=== The data ===

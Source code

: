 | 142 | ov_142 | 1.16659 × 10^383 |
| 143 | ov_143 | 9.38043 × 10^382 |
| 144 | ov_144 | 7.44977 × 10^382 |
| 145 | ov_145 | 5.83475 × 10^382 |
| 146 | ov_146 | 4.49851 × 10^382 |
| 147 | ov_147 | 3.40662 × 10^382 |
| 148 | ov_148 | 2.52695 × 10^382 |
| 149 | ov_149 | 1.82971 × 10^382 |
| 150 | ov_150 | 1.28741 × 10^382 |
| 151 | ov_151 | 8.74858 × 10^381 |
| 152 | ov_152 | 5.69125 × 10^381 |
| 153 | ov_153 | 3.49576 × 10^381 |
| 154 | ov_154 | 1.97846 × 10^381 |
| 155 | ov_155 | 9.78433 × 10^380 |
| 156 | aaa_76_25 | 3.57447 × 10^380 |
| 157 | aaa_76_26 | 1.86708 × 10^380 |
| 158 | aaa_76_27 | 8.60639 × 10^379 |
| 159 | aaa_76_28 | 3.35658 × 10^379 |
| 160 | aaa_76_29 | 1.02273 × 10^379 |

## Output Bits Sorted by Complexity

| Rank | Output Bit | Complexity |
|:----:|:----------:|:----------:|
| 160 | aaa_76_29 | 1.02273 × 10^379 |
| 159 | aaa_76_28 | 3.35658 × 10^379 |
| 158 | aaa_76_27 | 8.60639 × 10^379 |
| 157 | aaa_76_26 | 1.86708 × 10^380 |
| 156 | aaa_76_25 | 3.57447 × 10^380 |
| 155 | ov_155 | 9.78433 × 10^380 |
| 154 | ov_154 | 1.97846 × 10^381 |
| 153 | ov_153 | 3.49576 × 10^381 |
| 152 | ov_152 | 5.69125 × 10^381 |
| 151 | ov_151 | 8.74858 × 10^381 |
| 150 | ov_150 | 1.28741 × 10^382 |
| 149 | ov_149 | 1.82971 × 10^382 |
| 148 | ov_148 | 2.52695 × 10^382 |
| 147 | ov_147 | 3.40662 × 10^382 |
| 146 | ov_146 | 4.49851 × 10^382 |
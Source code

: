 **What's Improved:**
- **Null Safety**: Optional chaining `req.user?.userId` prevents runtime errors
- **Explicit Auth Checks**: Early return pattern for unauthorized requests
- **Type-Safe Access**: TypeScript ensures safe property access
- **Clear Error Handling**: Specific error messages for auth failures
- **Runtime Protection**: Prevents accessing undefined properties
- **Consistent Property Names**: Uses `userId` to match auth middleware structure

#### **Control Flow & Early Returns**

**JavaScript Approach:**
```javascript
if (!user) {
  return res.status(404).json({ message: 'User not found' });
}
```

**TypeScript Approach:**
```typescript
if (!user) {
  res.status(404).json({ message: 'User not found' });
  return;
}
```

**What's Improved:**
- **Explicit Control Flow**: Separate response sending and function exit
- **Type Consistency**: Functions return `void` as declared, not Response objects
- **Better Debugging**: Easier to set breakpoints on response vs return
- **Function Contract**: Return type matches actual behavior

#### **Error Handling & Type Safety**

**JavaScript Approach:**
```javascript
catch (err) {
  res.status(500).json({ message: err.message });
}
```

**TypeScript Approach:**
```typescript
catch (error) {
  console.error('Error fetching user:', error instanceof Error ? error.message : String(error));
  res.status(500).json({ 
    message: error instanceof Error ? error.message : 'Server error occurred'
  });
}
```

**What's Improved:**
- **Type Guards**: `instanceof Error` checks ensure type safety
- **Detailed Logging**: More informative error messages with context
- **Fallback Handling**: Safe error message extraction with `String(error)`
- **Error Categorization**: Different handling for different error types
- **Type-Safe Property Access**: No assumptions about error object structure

===

Exercise requirements – Give back, exactly and with nothing added, the lines from the line containing "- **Detailed Logging**: More" through the final line of the records above, both of them included.

Answer box –
- **Detailed Logging**: More informative error messages with context
- **Fallback Handling**: Safe error message extraction with `String(error)`
- **Error Categorization**: Different handling for different error types
- **Type-Safe Property Access**: No assumptions about error object structure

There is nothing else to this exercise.